Pakistan has a long way to go.

Pakistan's economy

Increasing business confidence is one of Pakistan’s top priorities for recovering from its economic distress, according to Nakhoda, who is also an assistant professor of economics at the Institute of Business Administration in Karachi (IBA).

“Pakistan relies on foreign aid, but the country risks having to take even more bureaucratic steps to restrict the flow of funds if it waits. Company trust is eroded by actions such as LC (letters of credit) opening limitations and reduced business hours.

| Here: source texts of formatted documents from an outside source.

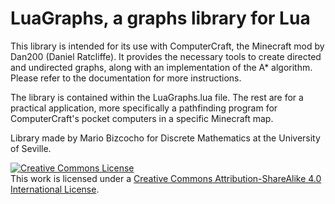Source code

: <h1>LuaGraphs, a graphs library for Lua</h1>
<p>This library is intended for its use with ComputerCraft, the Minecraft mod by Dan200 (Daniel Ratcliffe). It provides the necessary tools to create directed and undirected graphs, along with an implementation of the A* algorithm. Please refer to the documentation for more instructions.</p>
<p>The library is contained within the LuaGraphs.lua file. The rest are for a practical application, more specifically a pathfinding program for ComputerCraft's pocket computers in a specific Minecraft map.</p>
<p>Library made by Mario Bizcocho for Discrete Mathematics at the University of Seville.</p>
<a rel="license" href="http://creativecommons.org/licenses/by-sa/4.0/"><img alt="Creative Commons License" style="border-width:0" src="https://i.creativecommons.org/l/by-sa/4.0/88x31.png" /></a><br />This work is licensed under a <a rel="license" href="http://creativecommons.org/licenses/by-sa/4.0/">Creative Commons Attribution-ShareAlike 4.0 International License</a>.
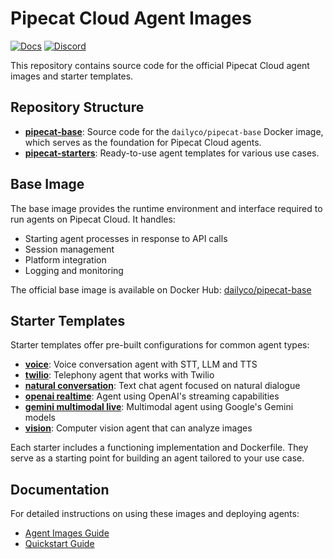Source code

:<!-- @format -->

# Pipecat Cloud Agent Images

[![Docs](https://img.shields.io/badge/Documentation-blue)](https://docs.pipecat.daily.co) [![Discord](https://img.shields.io/discord/1217145424381743145)](https://discord.gg/dailyco)

This repository contains source code for the official Pipecat Cloud agent images and starter templates.

## Repository Structure

- **[pipecat-base](./pipecat-base)**: Source code for the `dailyco/pipecat-base` Docker image, which serves as the foundation for Pipecat Cloud agents.
- **[pipecat-starters](./pipecat-starters)**: Ready-to-use agent templates for various use cases.

## Base Image

The base image provides the runtime environment and interface required to run agents on Pipecat Cloud. It handles:

- Starting agent processes in response to API calls
- Session management
- Platform integration
- Logging and monitoring

The official base image is available on Docker Hub: [dailyco/pipecat-base](https://hub.docker.com/r/dailyco/pipecat-base)

## Starter Templates

Starter templates offer pre-built configurations for common agent types:

- **[voice](./pipecat-starters/voice)**: Voice conversation agent with STT, LLM and TTS
- **[twilio](./pipecat-starters/twilio)**: Telephony agent that works with Twilio
- **[natural conversation](./pipecat-starters/natural_conversation)**: Text chat agent focused on natural dialogue
- **[openai realtime](./pipecat-starters/openai_realtime)**: Agent using OpenAI's streaming capabilities
- **[gemini multimodal live](./pipecat-starters/gemini_multimodal_live)**: Multimodal agent using Google's Gemini models
- **[vision](./pipecat-starters/vision)**: Computer vision agent that can analyze images

Each starter includes a functioning implementation and Dockerfile. They serve as a starting point for building an agent tailored to your use case.

## Documentation

For detailed instructions on using these images and deploying agents:

- [Agent Images Guide](https://docs.pipecat.daily.co/agents/agent-images)
- [Quickstart Guide](https://docs.pipecat.daily.co/quickstart)
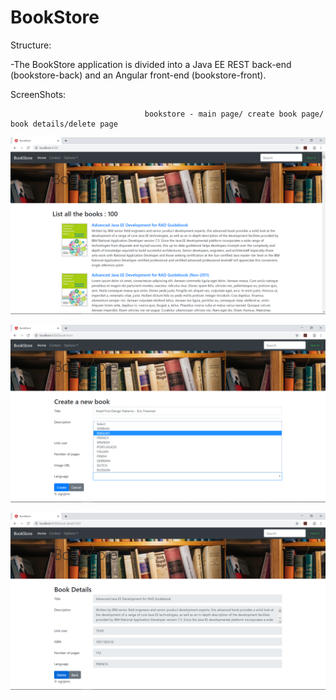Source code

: # BookStore

  Structure:
  
 -The BookStore application is divided into a Java EE REST back-end (bookstore-back) and an Angular front-end (bookstore-front).
 
  ScreenShots:
 
                                  bookstore - main page/ create book page/ book details/delete page
 ![](imgs/bookstore-main.png)
 
 
                                                
 ![](imgs/bookstore-create.png)
 
 
                                               
 ![](imgs/bookstore-details.png)
  

  
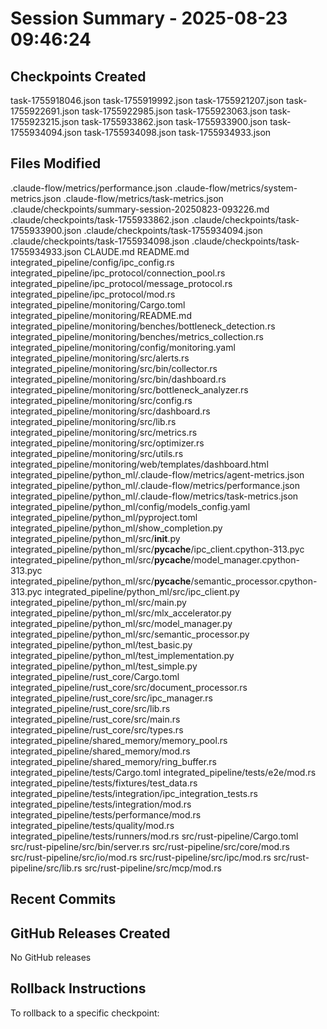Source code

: # Session Summary - 2025-08-23 09:46:24

## Checkpoints Created
task-1755918046.json
task-1755919992.json
task-1755921207.json
task-1755922691.json
task-1755922985.json
task-1755923063.json
task-1755923215.json
task-1755933862.json
task-1755933900.json
task-1755934094.json
task-1755934098.json
task-1755934933.json

## Files Modified
.claude-flow/metrics/performance.json
.claude-flow/metrics/system-metrics.json
.claude-flow/metrics/task-metrics.json
.claude/checkpoints/summary-session-20250823-093226.md
.claude/checkpoints/task-1755933862.json
.claude/checkpoints/task-1755933900.json
.claude/checkpoints/task-1755934094.json
.claude/checkpoints/task-1755934098.json
.claude/checkpoints/task-1755934933.json
CLAUDE.md
README.md
integrated_pipeline/config/ipc_config.rs
integrated_pipeline/ipc_protocol/connection_pool.rs
integrated_pipeline/ipc_protocol/message_protocol.rs
integrated_pipeline/ipc_protocol/mod.rs
integrated_pipeline/monitoring/Cargo.toml
integrated_pipeline/monitoring/README.md
integrated_pipeline/monitoring/benches/bottleneck_detection.rs
integrated_pipeline/monitoring/benches/metrics_collection.rs
integrated_pipeline/monitoring/config/monitoring.yaml
integrated_pipeline/monitoring/src/alerts.rs
integrated_pipeline/monitoring/src/bin/collector.rs
integrated_pipeline/monitoring/src/bin/dashboard.rs
integrated_pipeline/monitoring/src/bottleneck_analyzer.rs
integrated_pipeline/monitoring/src/config.rs
integrated_pipeline/monitoring/src/dashboard.rs
integrated_pipeline/monitoring/src/lib.rs
integrated_pipeline/monitoring/src/metrics.rs
integrated_pipeline/monitoring/src/optimizer.rs
integrated_pipeline/monitoring/src/utils.rs
integrated_pipeline/monitoring/web/templates/dashboard.html
integrated_pipeline/python_ml/.claude-flow/metrics/agent-metrics.json
integrated_pipeline/python_ml/.claude-flow/metrics/performance.json
integrated_pipeline/python_ml/.claude-flow/metrics/task-metrics.json
integrated_pipeline/python_ml/config/models_config.yaml
integrated_pipeline/python_ml/pyproject.toml
integrated_pipeline/python_ml/show_completion.py
integrated_pipeline/python_ml/src/__init__.py
integrated_pipeline/python_ml/src/__pycache__/ipc_client.cpython-313.pyc
integrated_pipeline/python_ml/src/__pycache__/model_manager.cpython-313.pyc
integrated_pipeline/python_ml/src/__pycache__/semantic_processor.cpython-313.pyc
integrated_pipeline/python_ml/src/ipc_client.py
integrated_pipeline/python_ml/src/main.py
integrated_pipeline/python_ml/src/mlx_accelerator.py
integrated_pipeline/python_ml/src/model_manager.py
integrated_pipeline/python_ml/src/semantic_processor.py
integrated_pipeline/python_ml/test_basic.py
integrated_pipeline/python_ml/test_implementation.py
integrated_pipeline/python_ml/test_simple.py
integrated_pipeline/rust_core/Cargo.toml
integrated_pipeline/rust_core/src/document_processor.rs
integrated_pipeline/rust_core/src/ipc_manager.rs
integrated_pipeline/rust_core/src/lib.rs
integrated_pipeline/rust_core/src/main.rs
integrated_pipeline/rust_core/src/types.rs
integrated_pipeline/shared_memory/memory_pool.rs
integrated_pipeline/shared_memory/mod.rs
integrated_pipeline/shared_memory/ring_buffer.rs
integrated_pipeline/tests/Cargo.toml
integrated_pipeline/tests/e2e/mod.rs
integrated_pipeline/tests/fixtures/test_data.rs
integrated_pipeline/tests/integration/ipc_integration_tests.rs
integrated_pipeline/tests/integration/mod.rs
integrated_pipeline/tests/performance/mod.rs
integrated_pipeline/tests/quality/mod.rs
integrated_pipeline/tests/runners/mod.rs
src/rust-pipeline/Cargo.toml
src/rust-pipeline/src/bin/server.rs
src/rust-pipeline/src/core/mod.rs
src/rust-pipeline/src/io/mod.rs
src/rust-pipeline/src/ipc/mod.rs
src/rust-pipeline/src/lib.rs
src/rust-pipeline/src/mcp/mod.rs

## Recent Commits


## GitHub Releases Created
No GitHub releases

## Rollback Instructions
To rollback to a specific checkpoint:

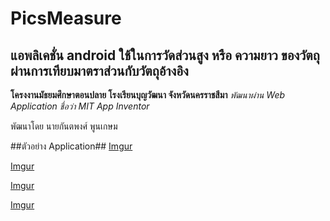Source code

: # PicsMeasure
## แอพลิเคชั่น android ใช้ในการวัดส่วนสูง หรือ ความยาว ของวัตถุ ผ่านการเทียบมาตราส่วนกับวัตถุอ้างอิง
**โครงงานมัธยมศึกษาตอนปลาย โรงเรียนบุญวัฒนา จังหวัดนครราชสีมา**
*พัฒนาผ่าน Web Application ชื่อว่า MIT App Inventor*

พัฒนาโดย นายกันตพงศ์ พูนเกษม

##ตัวอย่าง Application##
[Imgur](https://i.imgur.com/jTHCD8s.jpg)

[Imgur](https://i.imgur.com/bMYMy1j.jpg)

[Imgur](https://i.imgur.com/6or9Hi0.jpg)

[Imgur](https://i.imgur.com/Oh6D7Vl.jpg)

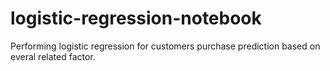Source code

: # logistic-regression-notebook
Performing logistic regression for customers purchase prediction based on everal related factor.
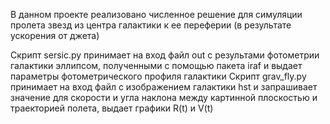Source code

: В данном проекте реализовано численное решение для симуляции пролета звезд из центра галактики к ее переферии (в результате ускорения от джета)

Скрипт sersic.py принимает на вход файл out с результами фотометрии галактики эллипсом, полученными с помощью пакета iraf и выдает параметры фотометрического профиля галактики
Скрипт grav_fly.py принимает на вход файл с изображением галактики hst и запрашивает значение для скорости и угла наклона между картинной плоскостью и траекторией полета, выдает графики R(t) и V(t)
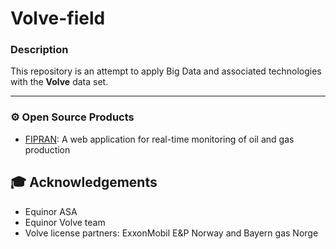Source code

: # Volve-field

### Description
This repository is an attempt to apply Big Data and associated technologies with the **Volve** data set.

---

### ⚙ Open Source Products

- [FIPRAN](https://fipran.streamlit.app/): A web application for real-time monitoring of oil and gas production

## 🎓 Acknowledgements
- Equinor ASA
- Equinor Volve team
- Volve license partners: ExxonMobil E&P Norway and Bayern gas Norge
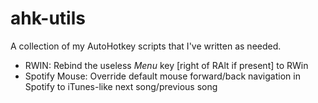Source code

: # ahk-utils

A collection of my AutoHotkey scripts that I've written as needed.

* RWIN: Rebind the useless *Menu* key [right of RAlt if present] to RWin
* Spotify Mouse: Override default mouse forward/back navigation in Spotify to iTunes-like next song/previous song
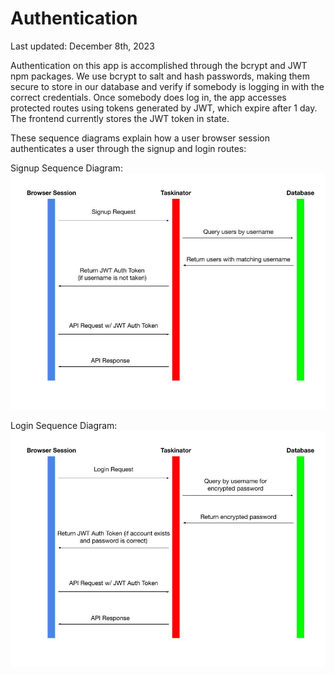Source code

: # Authentication

Last updated: December 8th, 2023

Authentication on this app is accomplished through the bcrypt and JWT npm packages. We use bcrypt to salt and hash passwords,
making them secure to store in our database and verify if somebody is logging in with the correct credentials. Once somebody
does log in, the app accesses protected routes using tokens generated by JWT, which expire after 1 day. The frontend currently
stores the JWT token in state.

These sequence diagrams explain how a user browser session authenticates a user through the signup and login routes:

Signup Sequence Diagram:
![Signup Sequence Diagram](https://github.com/NipunDas/Taskinator-Project/blob/main/docs/images/Signup_Sequence_Diagram.jpg?raw=true)

Login Sequence Diagram:
![Login Sequence Diagram](https://github.com/NipunDas/Taskinator-Project/blob/main/docs/images/Login_Sequence_Diagram.jpg?raw=true)

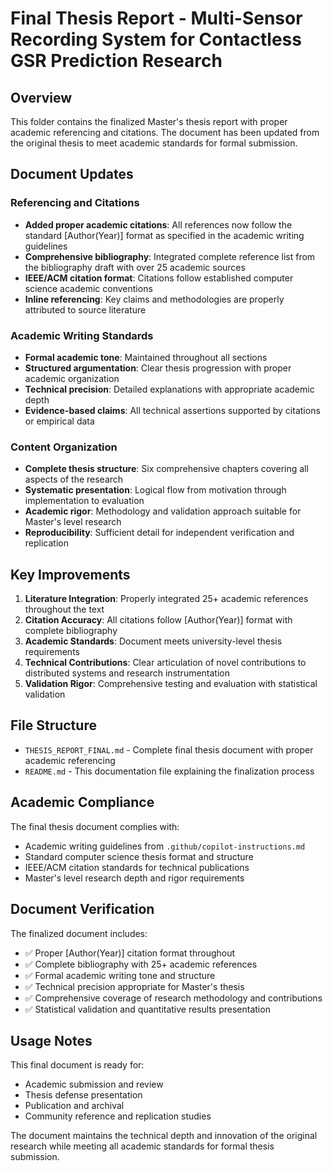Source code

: # Final Thesis Report - Multi-Sensor Recording System for Contactless GSR Prediction Research

## Overview

This folder contains the finalized Master's thesis report with proper academic referencing and citations. The document has been updated from the original thesis to meet academic standards for formal submission.

## Document Updates

### Referencing and Citations
- **Added proper academic citations**: All references now follow the standard [Author(Year)] format as specified in the academic writing guidelines
- **Comprehensive bibliography**: Integrated complete reference list from the bibliography draft with over 25 academic sources
- **IEEE/ACM citation format**: Citations follow established computer science academic conventions
- **Inline referencing**: Key claims and methodologies are properly attributed to source literature

### Academic Writing Standards
- **Formal academic tone**: Maintained throughout all sections
- **Structured argumentation**: Clear thesis progression with proper academic organization
- **Technical precision**: Detailed explanations with appropriate academic depth
- **Evidence-based claims**: All technical assertions supported by citations or empirical data

### Content Organization
- **Complete thesis structure**: Six comprehensive chapters covering all aspects of the research
- **Systematic presentation**: Logical flow from motivation through implementation to evaluation
- **Academic rigor**: Methodology and validation approach suitable for Master's level research
- **Reproducibility**: Sufficient detail for independent verification and replication

## Key Improvements

1. **Literature Integration**: Properly integrated 25+ academic references throughout the text
2. **Citation Accuracy**: All citations follow [Author(Year)] format with complete bibliography
3. **Academic Standards**: Document meets university-level thesis requirements
4. **Technical Contributions**: Clear articulation of novel contributions to distributed systems and research instrumentation
5. **Validation Rigor**: Comprehensive testing and evaluation with statistical validation

## File Structure

- `THESIS_REPORT_FINAL.md` - Complete final thesis document with proper academic referencing
- `README.md` - This documentation file explaining the finalization process

## Academic Compliance

The final thesis document complies with:
- Academic writing guidelines from `.github/copilot-instructions.md`
- Standard computer science thesis format and structure
- IEEE/ACM citation standards for technical publications
- Master's level research depth and rigor requirements

## Document Verification

The finalized document includes:
- ✅ Proper [Author(Year)] citation format throughout
- ✅ Complete bibliography with 25+ academic references
- ✅ Formal academic writing tone and structure
- ✅ Technical precision appropriate for Master's thesis
- ✅ Comprehensive coverage of research methodology and contributions
- ✅ Statistical validation and quantitative results presentation

## Usage Notes

This final document is ready for:
- Academic submission and review
- Thesis defense presentation
- Publication and archival
- Community reference and replication studies

The document maintains the technical depth and innovation of the original research while meeting all academic standards for formal thesis submission.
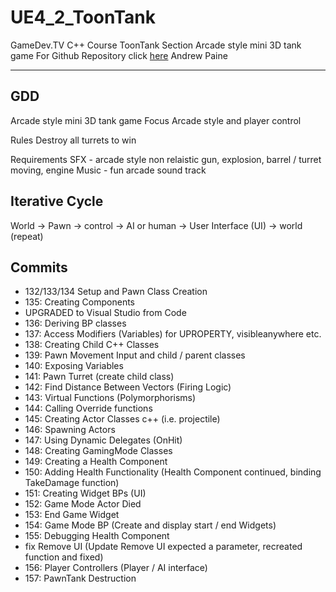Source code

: # UE4_2_ToonTank
GameDev.TV C++ Course ToonTank Section
Arcade style mini 3D tank game
For Github Repository click [here](https://github.com/chineseburn/UE4_2_ToonTank)
Andrew Paine

---
## GDD

Arcade style mini 3D tank game
Focus Arcade style and player control

Rules
Destroy all turrets to win

Requirements
SFX - arcade style non relaistic gun, explosion, barrel / turret moving, engine
Music - fun arcade sound track

## Iterative Cycle
World -> Pawn -> control -> AI or human -> User Interface (UI) -> world (repeat)


## Commits
* 132/133/134 Setup and Pawn Class Creation
* 135: Creating Components
* UPGRADED to Visual Studio from Code
* 136: Deriving BP classes
* 137: Access Modifiers (Variables) for UPROPERTY, visibleanywhere etc.
* 138: Creating Child C++ Classes
* 139: Pawn Movement Input and child / parent classes
* 140: Exposing Variables
* 141: Pawn Turret (create child class)
* 142: Find Distance Between Vectors (Firing Logic)
* 143: Virtual Functions (Polymorphorisms)
* 144: Calling Override functions
* 145: Creating Actor Classes c++ (i.e. projectile)
* 146: Spawning Actors
* 147: Using Dynamic Delegates (OnHit)
* 148: Creating GamingMode Classes
* 149: Creating a Health Component
* 150: Adding Health Functionality (Health Component continued, binding TakeDamage function)
* 151: Creating Widget BPs (UI)
* 152: Game Mode Actor Died
* 153: End Game Widget
* 154: Game Mode BP (Create and display start / end Widgets)
* 155: Debugging Health Component
* fix Remove UI (Update Remove UI expected a parameter, recreated function and fixed)
* 156: Player Controllers (Player / AI interface)
* 157: PawnTank Destruction
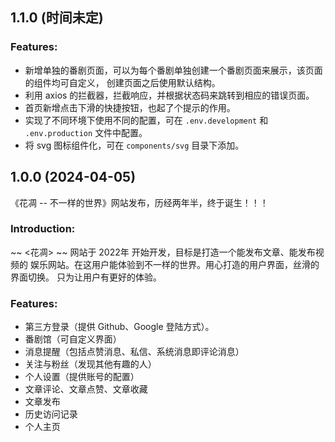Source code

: ## 1.1.0 (时间未定)

### Features:

- 新增单独的番剧页面，可以为每个番剧单独创建一个番剧页面来展示，该页面的组件均可自定义，
创建页面之后使用默认结构。
- 利用 axios 的拦截器，拦截响应，并根据状态码来跳转到相应的错误页面。
- 首页新增点击下滑的快捷按钮，也起了个提示的作用。
- 实现了不同环境下使用不同的配置，可在 `.env.development` 和 `.env.production`
文件中配置。
- 将 svg 图标组件化，可在 `components/svg` 目录下添加。

## 1.0.0 (2024-04-05)

《花凋 -- 不一样的世界》网站发布，历经两年半，终于诞生！！！

### Introduction:

~~ <花凋> ~~ 网站于 2022年 开始开发，目标是打造一个能发布文章、能发布视频的
娱乐网站。在这用户能体验到不一样的世界。用心打造的用户界面，丝滑的界面切换。
只为让用户有更好的体验。

### Features:

- 第三方登录（提供 Github、Google 登陆方式）。
- 番剧馆（可自定义界面）
- 消息提醒（包括点赞消息、私信、系统消息即评论消息）
- 关注与粉丝（发现其他有趣的人）
- 个人设置（提供账号的配置）
- 文章评论、文章点赞、文章收藏
- 文章发布
- 历史访问记录
- 个人主页

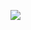 [![](https://github.com/Anuken/Arc/workflows/Java%20CI/badge.svg)](https://github.com/Anuken/Arc/actions)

As time goes on, the corporate landscape will inevitably evolve ” He made a proclamation.

Experts also agree that Pakistan needs to implement a two-pronged strategy, concentrating on both medium- to long-term goals for economic restructuring and short-term targets for lowering external debt.

Analysts point out that reducing dependence on oil by creating a robust public transport infrastructure, deregulating fuel costs, and promoting the expansion of export-oriented companies can improve Pakistan’s financial status. However, whether Islamabad has the political will to carry out significant reforms is still being determined.